Chromatogram-based MS quantification workflows in proteomics. Raw MS data generated by LC-MS analysis have different complexities depending on the purpose of the study. Targeted MS methods such as SRM require more effort prior to the actual LC-MS analysis, but the data contains single chromatogram traces for each targeted peptide transition and therefore requires less complex data processing. Shotgun MS methods acquire a full mass spectrum within each cycle. For DDA, MS1 data is used for quantification and MS2 data for identification. For DIA, the MS1 data is optional, and quantification is usually performed with the MS2 data, since the systematic fragmentation acquires continuous data for all fragments across the complete elution profile. The m/z range is typically divided in several precursor isolation windows, and thus DIA spectra contain several fragment ion maps. The spectral library provides information such as m/z and expected retention time used by Skyline as seeds for chromatogram extraction. The spectral library is not required for processing SRM data, but it might be used for designing the acquisition method, e.g., for selecting the best peptides and fragment ions. For DDA, the spectral library is used to extract the MS1 chromatograms for each identified peptide. For DIA, the spectral library is used to extract the MS2 chromatograms for the fragment ions of each identified peptide, from the spectra corresponding to the precursor isolation window.
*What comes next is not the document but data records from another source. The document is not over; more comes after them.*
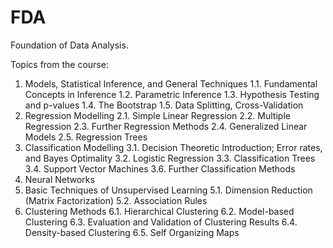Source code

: # FDA

Foundation of Data Analysis.

Topics from the course:
1. Models, Statistical Inference, and General Techniques
1.1. Fundamental Concepts in Inference
1.2. Parametric Inference
1.3. Hypothesis Testing and p-values
1.4. The Bootstrap
1.5. Data Splitting, Cross-Validation
2. Regression Modelling
2.1. Simple Linear Regression
2.2. Multiple Regression
2.3. Further Regression Methods
2.4. Generalized Linear Models
2.5. Regression Trees
3. Classification Modelling
3.1. Decision Theoretic Introduction; Error rates, and Bayes Optimality
3.2. Logistic Regression
3.3. Classification Trees
3.4. Support Vector Machines
3.6. Further Classification Methods
4. Neural Networks
5. Basic Techniques of Unsupervised Learning
5.1. Dimension Reduction (Matrix Factorization)
5.2. Association Rules
6. Clustering Methods
6.1. Hierarchical Clustering
6.2. Model-based Clustering
6.3. Evaluation and Validation of Clustering Results
6.4. Density-based Clustering
6.5. Self Organizing Maps
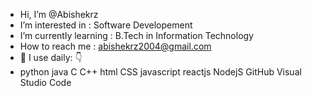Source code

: -  Hi, I’m @Abishekrz
-  I’m interested in : Software Developement
-  I’m currently learning : B.Tech in Information Technology
-  How to reach me : abishekrz2004@gmail.com
- 🚀 I use daily: 👇
- python java C C++ html CSS javascript reactjs NodejS GitHub Visual Studio Code 

<!---
Abishekrz/Abishekrz is a ✨ special ✨ repository because its `README.md` (this file) appears on your GitHub profile.
You can click the Preview link to take a look at your changes.
--->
Statistical analysis to find differentially expressed proteins can be performed using MSstat, either as one of the external tools available within the Skyline GUI or independently using the exported results for the input of the R MSstat package. Further downstream analysis can be performed with tools such as Cytoscape and DAVID

Moreover, several tools are available as plug-in modules within Skyline. A framework called “external tools” allows researchers to integrate their tools into Skyline without modifying the Skyline codebase (Broudy et al. 2014). With a uniform interface for installation into Skyline, the external tools can be easily accessed by all users for downstream statistical analyses.

3.1 Targeted MS Methods

Selected reaction monitoring (SRM)—also referred to as multiple reaction monitoring (MRM)—is a targeted MS technique whereby a predefined series of transitions (precursor/fragment ion pairs) are selected by the two mass filters of a triple quadrupole instrument and monitored over chromatographic elution for precise quantification (Lange et al. 2008; Picotti and Aebersold 2012).

Since SRM strictly targets a predetermined set of peptides, it is particularly useful when only a handful of proteins from a complex background, such as those constituting a cellular network or a set of candidate biomarkers, need to be measured across multiple samples in a consistent, reproducible and quantitatively precise manner.

A useful discussion of the best practices for targeted MS measurements in biology and medicine, also applicable in animal science, can be found in Carr et al. (2014). The authors discussed the analytical goals and the experimental evidence needed to properly describe developed assays according to the required levels of performance, as well as the computational and statistical tools useful for the analysis of targeted MS.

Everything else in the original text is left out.